#### Provided material
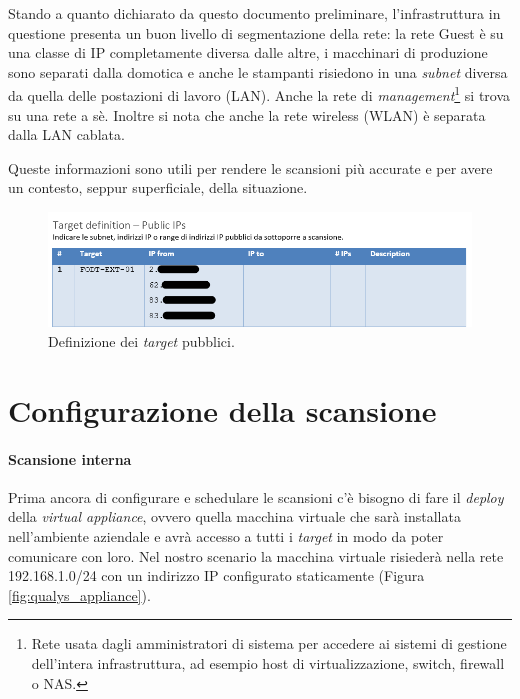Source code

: \documentclass[target=bach,aauheader=]{thud}
\begin{document}
Stando a quanto dichiarato da questo documento preliminare, l'infrastruttura in questione presenta un buon livello di segmentazione della rete: la rete Guest è su una classe di IP completamente diversa dalle altre, i macchinari di produzione sono separati dalla domotica e anche le stampanti risiedono in una \textit{subnet} diversa da quella delle postazioni di lavoro (LAN). Anche la rete di \textit{management}\footnote{Rete usata dagli amministratori di sistema per accedere ai sistemi di gestione dell'intera infrastruttura, ad esempio host di virtualizzazione, switch, firewall o NAS.} si trova su una rete a sè. Inoltre si nota che anche la rete wireless (WLAN) è separata dalla LAN cablata.

Queste informazioni sono utili per rendere le scansioni più accurate e per avere un contesto, seppur superficiale, della situazione.

\begin{figure}[h]
\centering
\includegraphics[scale=0.8]{images/target_definition_ext.png}
    \caption{Definizione dei \textit{target} pubblici.}
    \label{fig:target_definition_ext}
\end{figure}

\section{Configurazione della scansione}
\paragraph{Scansione interna} Prima ancora di configurare e schedulare le scansioni c'è bisogno di fare il \textit{deploy} della \textit{virtual appliance}, ovvero quella macchina virtuale che sarà installata nell'ambiente aziendale e avrà accesso a tutti i \textit{target} in modo da poter comunicare con loro. Nel nostro scenario la macchina virtuale risiederà nella rete 192.168.1.0/24 con un indirizzo IP configurato staticamente (Figura \ref{fig:qualys_appliance}).
\end{document}
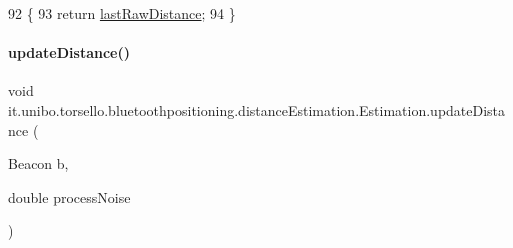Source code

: \begin{DoxyCode}
92                                    \{
93         \textcolor{keywordflow}{return} \hyperlink{classit_1_1unibo_1_1torsello_1_1bluetoothpositioning_1_1distanceEstimation_1_1Estimation_aca258dd3fd097b8ae575725327bb7fad_aca258dd3fd097b8ae575725327bb7fad}{lastRawDistance};
94     \}
\end{DoxyCode}
\hypertarget{classit_1_1unibo_1_1torsello_1_1bluetoothpositioning_1_1distanceEstimation_1_1Estimation_aaf86439861db7facf3f5338ec2fc6cde_aaf86439861db7facf3f5338ec2fc6cde}{}\label{classit_1_1unibo_1_1torsello_1_1bluetoothpositioning_1_1distanceEstimation_1_1Estimation_aaf86439861db7facf3f5338ec2fc6cde_aaf86439861db7facf3f5338ec2fc6cde} 
\paragraph{\texorpdfstring{update\+Distance()}{updateDistance()}}
{\footnotesize\ttfamily void it.\+unibo.\+torsello.\+bluetoothpositioning.\+distance\+Estimation.\+Estimation.\+update\+Distance (\begin{DoxyParamCaption}\item[{Beacon}]{b,  }\item[{double}]{process\+Noise }\end{DoxyParamCaption})}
########
The task> Type out all the records verbatim, minus images.

Output for this task>
Source code

: \documentclass[target=bach,aauheader=]{thud}
\begin{document}
Stando a quanto dichiarato da questo documento preliminare, l'infrastruttura in questione presenta un buon livello di segmentazione della rete: la rete Guest è su una classe di IP completamente diversa dalle altre, i macchinari di produzione sono separati dalla domotica e anche le stampanti risiedono in una \textit{subnet} diversa da quella delle postazioni di lavoro (LAN). Anche la rete di \textit{management}\footnote{Rete usata dagli amministratori di sistema per accedere ai sistemi di gestione dell'intera infrastruttura, ad esempio host di virtualizzazione, switch, firewall o NAS.} si trova su una rete a sè. Inoltre si nota che anche la rete wireless (WLAN) è separata dalla LAN cablata.

Queste informazioni sono utili per rendere le scansioni più accurate e per avere un contesto, seppur superficiale, della situazione.

\begin{figure}[h]
\centering
\includegraphics[scale=0.8]{images/target_definition_ext.png}
    \caption{Definizione dei \textit{target} pubblici.}
    \label{fig:target_definition_ext}
\end{figure}

\section{Configurazione della scansione}
\paragraph{Scansione interna} Prima ancora di configurare e schedulare le scansioni c'è bisogno di fare il \textit{deploy} della \textit{virtual appliance}, ovvero quella macchina virtuale che sarà installata nell'ambiente aziendale e avrà accesso a tutti i \textit{target} in modo da poter comunicare con loro. Nel nostro scenario la macchina virtuale risiederà nella rete 192.168.1.0/24 con un indirizzo IP configurato staticamente (Figura \ref{fig:qualys_appliance}).
\end{document}
Source code

: \begin{DoxyCode}
92                                    \{
93         \textcolor{keywordflow}{return} \hyperlink{classit_1_1unibo_1_1torsello_1_1bluetoothpositioning_1_1distanceEstimation_1_1Estimation_aca258dd3fd097b8ae575725327bb7fad_aca258dd3fd097b8ae575725327bb7fad}{lastRawDistance};
94     \}
\end{DoxyCode}
\hypertarget{classit_1_1unibo_1_1torsello_1_1bluetoothpositioning_1_1distanceEstimation_1_1Estimation_aaf86439861db7facf3f5338ec2fc6cde_aaf86439861db7facf3f5338ec2fc6cde}{}\label{classit_1_1unibo_1_1torsello_1_1bluetoothpositioning_1_1distanceEstimation_1_1Estimation_aaf86439861db7facf3f5338ec2fc6cde_aaf86439861db7facf3f5338ec2fc6cde} 
\paragraph{\texorpdfstring{update\+Distance()}{updateDistance()}}
{\footnotesize\ttfamily void it.\+unibo.\+torsello.\+bluetoothpositioning.\+distance\+Estimation.\+Estimation.\+update\+Distance (\begin{DoxyParamCaption}\item[{Beacon}]{b,  }\item[{double}]{process\+Noise }\end{DoxyParamCaption})}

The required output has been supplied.